American association football referee (born 1987)

Alex Chilowicz (born December 3, 1987) is an American association football referee working in the English Football League since 2023. He was previously employed by PRO and officiated in Major League Soccer (MLS) between 2017 and 2023.

==Career==
In 2014, Chilowicz was named Referee of the Year by the New Jersey Soccer Association.

Chilowicz officiated college soccer for many years, beginning as early as 2009 until as late as 2022. He was the referee for a round of 16 match between USC and Utah in the 2016 NCAA Division I women's soccer tournament.
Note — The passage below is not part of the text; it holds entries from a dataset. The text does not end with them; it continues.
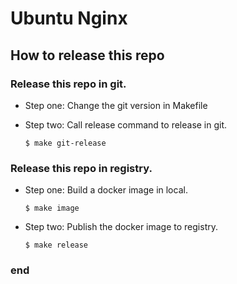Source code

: # Ubuntu Nginx

## How to release this repo

### Release this repo in git.

* Step one: Change the git version in Makefile

* Step two: Call release command to release in git.

  ```
  $ make git-release
  ```

### Release this repo in registry.

* Step one: Build a docker image in local.

  ```
  $ make image
  ```

* Step two: Publish the docker image to registry.

  ```
  $ make release
  ```

### end
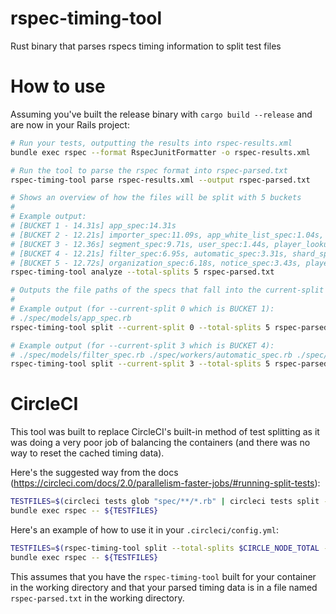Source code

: # rspec-timing-tool
Rust binary that parses rspecs timing information to split test files

# How to use
Assuming you've built the release binary with `cargo build --release` and are now in your Rails project:

```bash
# Run your tests, outputting the results into rspec-results.xml
bundle exec rspec --format RspecJunitFormatter -o rspec-results.xml

# Run the tool to parse the rspec format into rspec-parsed.txt
rspec-timing-tool parse rspec-results.xml --output rspec-parsed.txt

# Shows an overview of how the files will be split with 5 buckets
#
# Example output:
# [BUCKET 1 - 14.31s] app_spec:14.31s
# [BUCKET 2 - 12.21s] importer_spec:11.09s, app_white_list_spec:1.04s, platform_spec:0.08s
# [BUCKET 3 - 12.36s] segment_spec:9.71s, user_spec:1.44s, player_lookup_spec:0.90s, location_spec:0.31s
# [BUCKET 4 - 12.21s] filter_spec:6.95s, automatic_spec:3.31s, shard_spec:1.06s, utils_spec:0.47s, bee_free_controller_spec:0.33s, database_spec:0.08s
# [BUCKET 5 - 12.72s] organization_spec:6.18s, notice_spec:3.43s, player_spec:3.11s
rspec-timing-tool analyze --total-splits 5 rspec-parsed.txt

# Outputs the file paths of the specs that fall into the current-split specified
#
# Example output (for --current-split 0 which is BUCKET 1):
# ./spec/models/app_spec.rb
rspec-timing-tool split --current-split 0 --total-splits 5 rspec-parsed.txt

# Example output (for --current-split 3 which is BUCKET 4):
# ./spec/models/filter_spec.rb ./spec/workers/automatic_spec.rb ./spec/lib/shard_spec.rb ./spec/lib/one_signal/utils_spec.rb ./spec/controllers/bee_free_controller_spec.rb ./spec/lib/database_spec.rb
rspec-timing-tool split --current-split 3 --total-splits 5 rspec-parsed.txt
```

# CircleCI
This tool was built to replace CircleCI's built-in method of test splitting as it
was doing a very poor job of balancing the containers (and there was no way to reset
the cached timing data).

Here's the suggested way from the docs (https://circleci.com/docs/2.0/parallelism-faster-jobs/#running-split-tests):
```bash
TESTFILES=$(circleci tests glob "spec/**/*.rb" | circleci tests split --split-by=timings)
bundle exec rspec -- ${TESTFILES}
```

Here's an example of how to use it in your `.circleci/config.yml`:
```bash
TESTFILES=$(rspec-timing-tool split --total-splits $CIRCLE_NODE_TOTAL --current-split $CIRCLE_NODE_INDEX rspec-parsed.txt)
bundle exec rspec -- ${TESTFILES}
```

This assumes that you have the `rspec-timing-tool` built for your container in
the working directory and that your parsed timing data is in a file named
`rspec-parsed.txt` in the working directory.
Chilowicz debuted as a referee in Major League Soccer on August 19, 2017, taking charge of a match between the Colorado Rapids and D.C. United in Commerce City. In a career spanning seven seasons, Chilowicz was the referee for 106 regular-season MLS matches and served as VAR for 62 regular-season matches. He was the VAR for the 2018 MLS All-Star Game and fourth official for MLS Cup 2020.
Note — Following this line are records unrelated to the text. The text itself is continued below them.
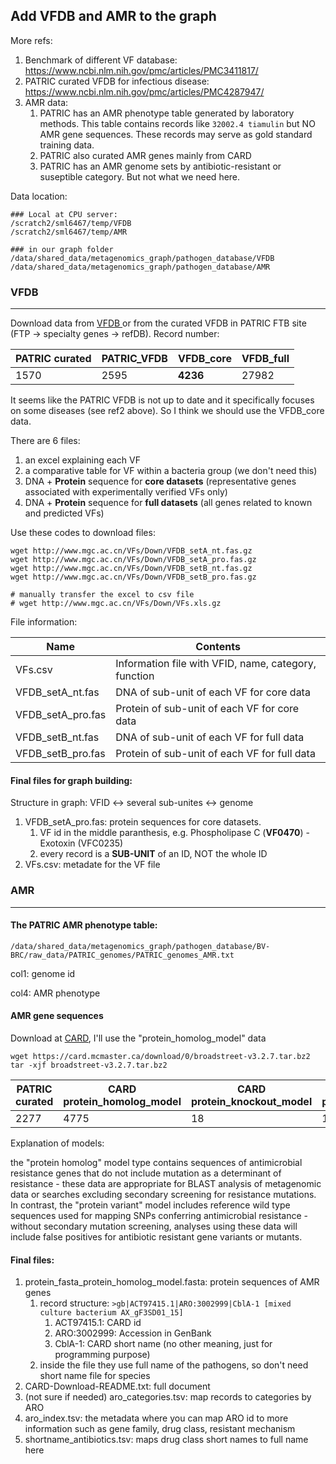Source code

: ## Add VFDB and AMR to the graph

More refs:

1. Benchmark of different VF database: https://www.ncbi.nlm.nih.gov/pmc/articles/PMC3411817/
2. PATRIC curated VFDB for infectious disease: https://www.ncbi.nlm.nih.gov/pmc/articles/PMC4287947/
3. AMR data:
   1. PATRIC has an AMR phenotype table generated by laboratory methods. This table contains records like `32002.4 tiamulin` but NO AMR gene sequences. These records may serve as gold standard training data. 
   2. PATRIC also curated AMR genes mainly from CARD
   3. PATRIC has an AMR genome sets by antibiotic-resistant or suseptible category. But not what we need here.



Data location:

```
### Local at CPU server:
/scratch2/sml6467/temp/VFDB
/scratch2/sml6467/temp/AMR

### in our graph folder
/data/shared_data/metagenomics_graph/pathogen_database/VFDB
/data/shared_data/metagenomics_graph/pathogen_database/AMR
```











### VFDB

---

Download data from [VFDB ](http://www.mgc.ac.cn/VFs/download.htm)or from the curated VFDB in PATRIC FTB site (FTP -> specialty genes -> refDB). Record number:

| PATRIC curated | PATRIC_VFDB | VFDB_core | VFDB_full |
| -------------- | ----------- | --------- | --------- |
| 1570           | 2595        | **4236**  | 27982     |

It seems like the PATRIC VFDB is not up to date and it specifically focuses on some diseases (see ref2 above). So I think we should use the VFDB_core data.



There are 6 files:

1. an excel explaining each VF 
2. a comparative table for VF within a bacteria group (we don't need this)
3. DNA + **Protein** sequence for **core datasets** (representative genes associated with experimentally verified VFs only)
4. DNA + **Protein** sequence for **full datasets** (all genes related to known and predicted VFs)



Use these codes to download files:

```
wget http://www.mgc.ac.cn/VFs/Down/VFDB_setA_nt.fas.gz
wget http://www.mgc.ac.cn/VFs/Down/VFDB_setA_pro.fas.gz
wget http://www.mgc.ac.cn/VFs/Down/VFDB_setB_nt.fas.gz
wget http://www.mgc.ac.cn/VFs/Down/VFDB_setB_pro.fas.gz

# manually transfer the excel to csv file
# wget http://www.mgc.ac.cn/VFs/Down/VFs.xls.gz
```

File information:

| Name              | Contents                                             |
| ----------------- | ---------------------------------------------------- |
| VFs.csv           | Information file with VFID, name, category, function |
| VFDB_setA_nt.fas  | DNA of sub-unit of each VF for core data             |
| VFDB_setA_pro.fas | Protein of sub-unit of each VF for core data         |
| VFDB_setB_nt.fas  | DNA of sub-unit of each VF for full data             |
| VFDB_setB_pro.fas | Protein of sub-unit of each VF for full data         |



#### Final files for graph building:

Structure in graph: VFID <-> several sub-unites <-> genome

1. VFDB_setA_pro.fas: protein sequences for core datasets. 
   1. VF id in the middle paranthesis, e.g. Phospholipase C (**VF0470**) - Exotoxin (VFC0235)
   2. every record is a **SUB-UNIT** of an ID, NOT the whole ID
2. VFs.csv: metadate for the VF file



### AMR

---

#### The PATRIC AMR phenotype table:

```
/data/shared_data/metagenomics_graph/pathogen_database/BV-BRC/raw_data/PATRIC_genomes/PATRIC_genomes_AMR.txt
```

col1: genome id

col4: AMR phenotype



#### AMR gene sequences

Download at [CARD](https://card.mcmaster.ca/download), I'll use the "protein_homolog_model" data

```
wget https://card.mcmaster.ca/download/0/broadstreet-v3.2.7.tar.bz2
tar -xjf broadstreet-v3.2.7.tar.bz2
```



| PATRIC curated | CARD protein_homolog_model | CARD protein_knockout_model | CARD  protein_overexpression_model | CARD  protein_variant_model |
| -------------- | -------------------------- | --------------------------- | ---------------------------------- | --------------------------- |
| 2277           | 4775                       | 18                          | 13                                 | 178                         |

Explanation of models: 

the "protein homolog" model type contains sequences of antimicrobial resistance genes that do not include mutation as a determinant of resistance - these data are appropriate for BLAST analysis of metagenomic data or searches excluding secondary screening for resistance mutations. In contrast, the "protein variant" model includes reference wild type sequences used for mapping SNPs conferring antimicrobial resistance - without secondary mutation screening, analyses using these data will include false positives for antibiotic resistant gene variants or mutants.



#### Final files:

1. protein_fasta_protein_homolog_model.fasta: protein sequences of AMR genes
   1. record structure: `>gb|ACT97415.1|ARO:3002999|CblA-1 [mixed culture bacterium AX_gF3SD01_15]`
      1. ACT97415.1: CARD id
      2. ARO:3002999: Accession in GenBank
      3. CblA-1: CARD short name (no other meaning, just for programming purpose)
   2. inside the file they use full name of the pathogens, so don't need short name file for species
2. CARD-Download-README.txt: full document
3. (not sure if needed) aro_categories.tsv: map records to categories by ARO
4. aro_index.tsv: the metadata where you can map ARO id to more information such as gene family, drug class, resistant mechanism
5. shortname_antibiotics.tsv: maps drug class short names to full name here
In May 2022, Chilowicz refereed at the 2022 Caribbean Club Championship in the Dominican Republic. On June 10, 2022, Chilowicz refereed his first competitive match between senior national teams, taking charge of a CONCACAF Nations League B match between Saint Vincent and the Grenadines and Trinidad and Tobago in Arnos Vale.
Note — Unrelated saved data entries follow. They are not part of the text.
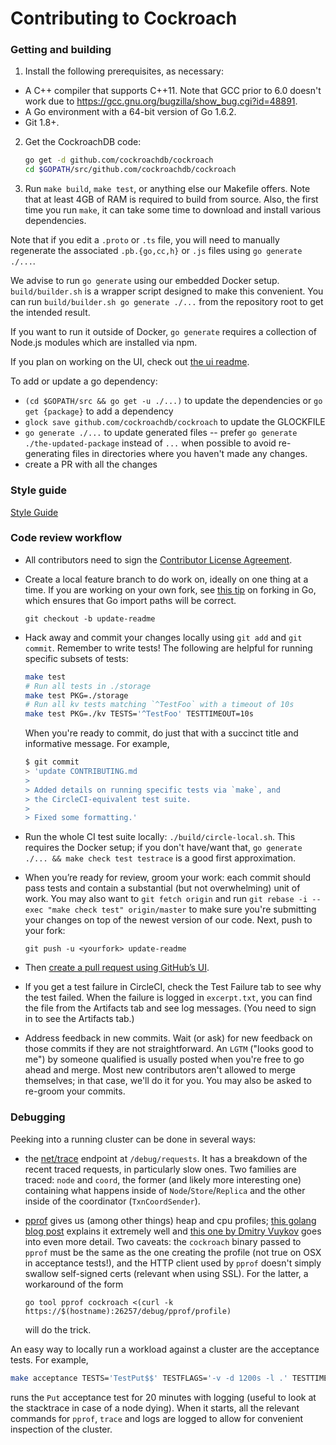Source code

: # Contributing to Cockroach

### Getting and building

1.  Install the following prerequisites, as necessary:
  - A C++ compiler that supports C++11. Note that GCC prior to 6.0 doesn't
  work due to https://gcc.gnu.org/bugzilla/show_bug.cgi?id=48891. 
  - A Go environment with a 64-bit version of Go 1.6.2.
  - Git 1.8+.

2.  Get the CockroachDB code:

	```bash
	go get -d github.com/cockroachdb/cockroach
	cd $GOPATH/src/github.com/cockroachdb/cockroach
	```

3.  Run `make build`, `make test`, or anything else our Makefile
	offers. Note that at least 4GB of RAM is required to build from source. Also, the first time you run `make`, it can take some
	time to download and install various dependencies.

Note that if you edit a `.proto` or `.ts` file, you will need to
manually regenerate the associated `.pb.{go,cc,h}` or `.js` files
using `go generate ./...`.

We advise to run `go generate` using our embedded Docker
setup. `build/builder.sh` is a wrapper script designed to make this
convenient. You can run `build/builder.sh go generate ./...` from the
repository root to get the intended result.

If you want to run it outside of Docker, `go generate` requires a
collection of Node.js modules which are installed via npm.

If you plan on working on the UI, check out [the ui readme](ui).

To add or update a go dependency:
- `(cd $GOPATH/src && go get -u ./...)` to update the dependencies or
  `go get {package}` to add a dependency
- `glock save github.com/cockroachdb/cockroach` to update the
  GLOCKFILE
- `go generate ./...` to update generated files -- prefer `go generate
  ./the-updated-package` instead of `...` when possible to avoid
  re-generating files in directories where you haven't made any
  changes.
- create a PR with all the changes

### Style guide

[Style Guide](STYLE.md)

### Code review workflow

+ All contributors need to sign the
  [Contributor License Agreement](https://cla-assistant.io/cockroachdb/cockroach).

+ Create a local feature branch to do work on, ideally on one thing at a time.
  If you are working on your own fork, see
  [this tip](http://blog.campoy.cat/2014/03/github-and-go-forking-pull-requests-and.html)
  on forking in Go, which ensures that Go import paths will be correct.

  `git checkout -b update-readme`

+ Hack away and commit your changes locally using `git add` and `git
  commit`. Remember to write tests! The following are helpful for
  running specific subsets of tests:

  ```bash
  make test
  # Run all tests in ./storage
  make test PKG=./storage
  # Run all kv tests matching `^TestFoo` with a timeout of 10s
  make test PKG=./kv TESTS='^TestFoo' TESTTIMEOUT=10s
  ```

  When you're ready to commit, do just that with a succinct title and
  informative message. For example,

  ```bash
  $ git commit
  > 'update CONTRIBUTING.md
  >
  > Added details on running specific tests via `make`, and
  > the CircleCI-equivalent test suite.
  >
  > Fixed some formatting.'
  ```

+ Run the whole CI test suite locally: `./build/circle-local.sh`. This
  requires the Docker setup; if you don't have/want that, `go generate
  ./... && make check test testrace` is a good first approximation.

+ When you’re ready for review, groom your work: each commit should
  pass tests and contain a substantial (but not overwhelming) unit of
  work. You may also want to `git fetch origin` and run `git rebase -i
  --exec "make check test" origin/master` to make sure you're
  submitting your changes on top of the newest version of our
  code. Next, push to your fork:

  `git push -u <yourfork> update-readme`

+ Then
  [create a pull request using GitHub’s UI](https://help.github.com/articles/creating-a-pull-request).

+ If you get a test failure in CircleCI, check the Test Failure tab to
  see why the test failed. When the failure is logged in
  `excerpt.txt`, you can find the file from the Artifacts tab and see
  log messages. (You need to sign in to see the Artifacts tab.)

+ Address feedback in new commits. Wait (or ask) for new feedback on
  those commits if they are not straightforward. An `LGTM` ("looks
  good to me") by someone qualified is usually posted when you're free
  to go ahead and merge. Most new contributors aren't allowed to merge
  themselves; in that case, we'll do it for you. You may also be asked
  to re-groom your commits.


### Debugging

Peeking into a running cluster can be done in several ways:

* the [net/trace](https://godoc.org/golang.org/x/net/trace) endpoint
  at `/debug/requests`.  It has a breakdown of the recent traced
  requests, in particularly slow ones. Two families are traced: `node`
  and `coord`, the former (and likely more interesting one) containing
  what happens inside of `Node`/`Store`/`Replica` and the other inside
  of the coordinator (`TxnCoordSender`).
* [pprof](https://golang.org/pkg/net/http/pprof/) gives us (among
  other things) heap and cpu profiles;
  [this golang blog post](http://blog.golang.org/profiling-go-programs)
  explains it extremely well and
  [this one by Dmitry Vuykov](https://software.intel.com/en-us/blogs/2014/05/10/debugging-performance-issues-in-go-programs)
  goes into even more detail. Two caveats: the `cockroach` binary
  passed to `pprof` must be the same as the one creating the profile
  (not true on OSX in acceptance tests!), and the HTTP client used by
  `pprof` doesn't simply swallow self-signed certs (relevant when
  using SSL). For the latter, a workaround of the form

  ```
  go tool pprof cockroach <(curl -k https://$(hostname):26257/debug/pprof/profile)
  ```

  will do the trick.

An easy way to locally run a workload against a cluster are the
acceptance tests.  For example,

```bash
make acceptance TESTS='TestPut$$' TESTFLAGS='-v -d 1200s -l .' TESTTIMEOUT=1210s
```

runs the `Put` acceptance test for 20 minutes with logging (useful to
look at the stacktrace in case of a node dying). When it starts, all
the relevant commands for `pprof`, `trace` and logs are logged to
allow for convenient inspection of the cluster.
Following the 2023 Major League Soccer season, the English Football League announced that Chilowicz had relocated to England and would become a National Group official. On December 23, 2023, he became one of the first non-British referees to take charge of a Football League match, refereeing a League Two fixture between Sutton United and Mansfield Town. (Note: Australian native Jarred Gillett began officiating in the EFL in 2019.) On April 1, 2024, Chilowicz refereed his first EFL Championship match, a 2–1 win for Rotherham United against Millwall at New York Stadium.

On August 27, 2024, Chilowicz refereed his first match at a Premier League stadium when he took charge of the EFL Cup tie between Brighton and Hove Albion and Crawley Town. The match was marked by a controversial incident early in the game, when a challenge by Jay Williams on Brighton's Matt O'Riley resulted in a serious injury for O'Riley. Chilowicz was criticized for not booking or sending off Williams for the foul.

Chilowicz has received praise from Steve Evans for his decision-making and communication skills.

==Personal life==
Chilowicz was raised in Wayne, New Jersey, and played soccer at Wayne Hills High School, graduating in 2006. His father Dan is a former teacher and soccer coach at Clifton High School.

Chilowicz attended the Jazz Studies program at William Paterson University and the Institute of Jazz Studies at Rutgers University–Newark. He plays the saxophone. Outside of refereeing, Chilowicz works as a musician, with credits in television and film as well as on Broadway.